(Beginning of RECORDS TO USE)

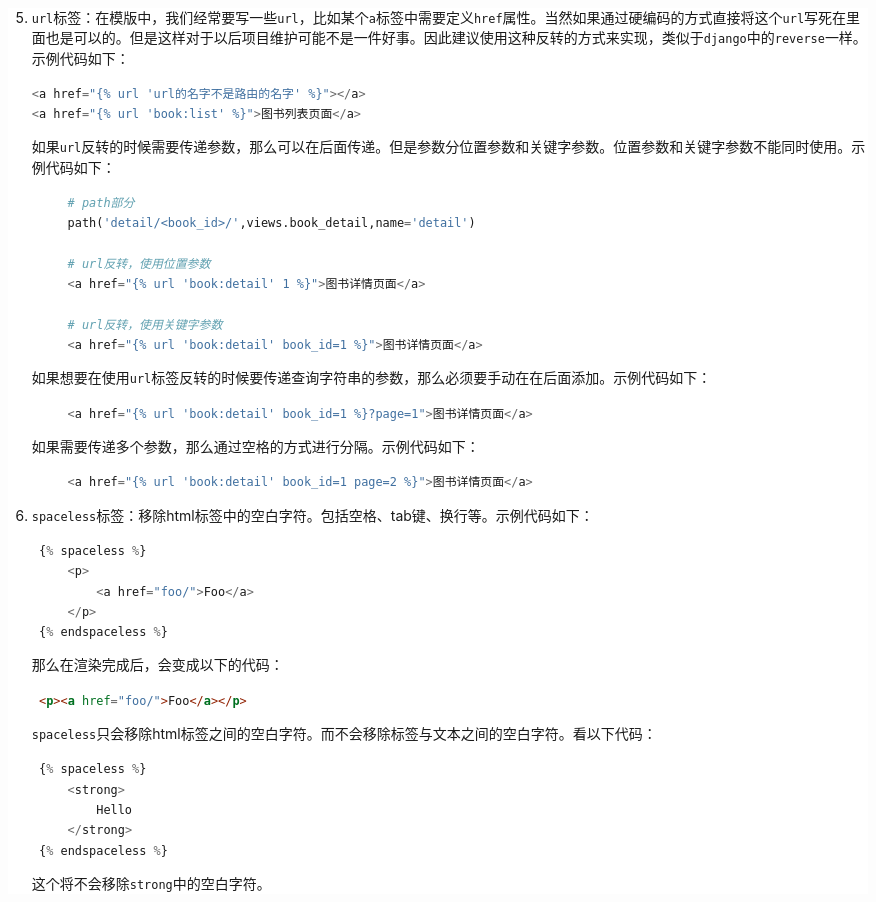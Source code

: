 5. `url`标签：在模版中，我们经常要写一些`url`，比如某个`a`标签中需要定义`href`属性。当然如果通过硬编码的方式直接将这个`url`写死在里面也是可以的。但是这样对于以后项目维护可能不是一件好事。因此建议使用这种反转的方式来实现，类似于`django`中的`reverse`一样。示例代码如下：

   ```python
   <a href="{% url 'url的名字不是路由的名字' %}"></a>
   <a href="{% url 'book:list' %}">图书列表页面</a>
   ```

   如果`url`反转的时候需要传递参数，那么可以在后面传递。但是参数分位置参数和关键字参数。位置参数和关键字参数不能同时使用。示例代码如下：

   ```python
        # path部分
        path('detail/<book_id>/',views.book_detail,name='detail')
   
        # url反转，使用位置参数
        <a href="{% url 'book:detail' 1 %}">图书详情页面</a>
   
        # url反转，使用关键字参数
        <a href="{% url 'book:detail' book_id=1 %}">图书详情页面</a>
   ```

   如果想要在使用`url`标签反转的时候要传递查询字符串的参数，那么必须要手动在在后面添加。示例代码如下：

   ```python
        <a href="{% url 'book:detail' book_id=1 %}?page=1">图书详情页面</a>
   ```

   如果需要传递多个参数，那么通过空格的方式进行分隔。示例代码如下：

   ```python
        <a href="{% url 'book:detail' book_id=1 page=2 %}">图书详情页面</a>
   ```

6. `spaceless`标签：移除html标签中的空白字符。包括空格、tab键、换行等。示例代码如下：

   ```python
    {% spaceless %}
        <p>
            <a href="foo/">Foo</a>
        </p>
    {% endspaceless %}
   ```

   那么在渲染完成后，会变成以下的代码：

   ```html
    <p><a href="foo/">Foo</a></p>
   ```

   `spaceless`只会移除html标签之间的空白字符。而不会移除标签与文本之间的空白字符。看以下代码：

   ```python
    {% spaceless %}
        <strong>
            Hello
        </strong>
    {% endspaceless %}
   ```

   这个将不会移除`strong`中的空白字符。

(End of RECORDS TO USE)

* **GOAL OF THE EXERCISE**
Which of the lines above carry the string "示例代码如下"? Pick them out and copy them.

* **ANSWER SECTION**
: 5. `url`标签：在模版中，我们经常要写一些`url`，比如某个`a`标签中需要定义`href`属性。当然如果通过硬编码的方式直接将这个`url`写死在里面也是可以的。但是这样对于以后项目维护可能不是一件好事。因此建议使用这种反转的方式来实现，类似于`django`中的`reverse`一样。示例代码如下：
   如果`url`反转的时候需要传递参数，那么可以在后面传递。但是参数分位置参数和关键字参数。位置参数和关键字参数不能同时使用。示例代码如下：
   如果想要在使用`url`标签反转的时候要传递查询字符串的参数，那么必须要手动在在后面添加。示例代码如下：
   如果需要传递多个参数，那么通过空格的方式进行分隔。示例代码如下：
6. `spaceless`标签：移除html标签中的空白字符。包括空格、tab键、换行等。示例代码如下：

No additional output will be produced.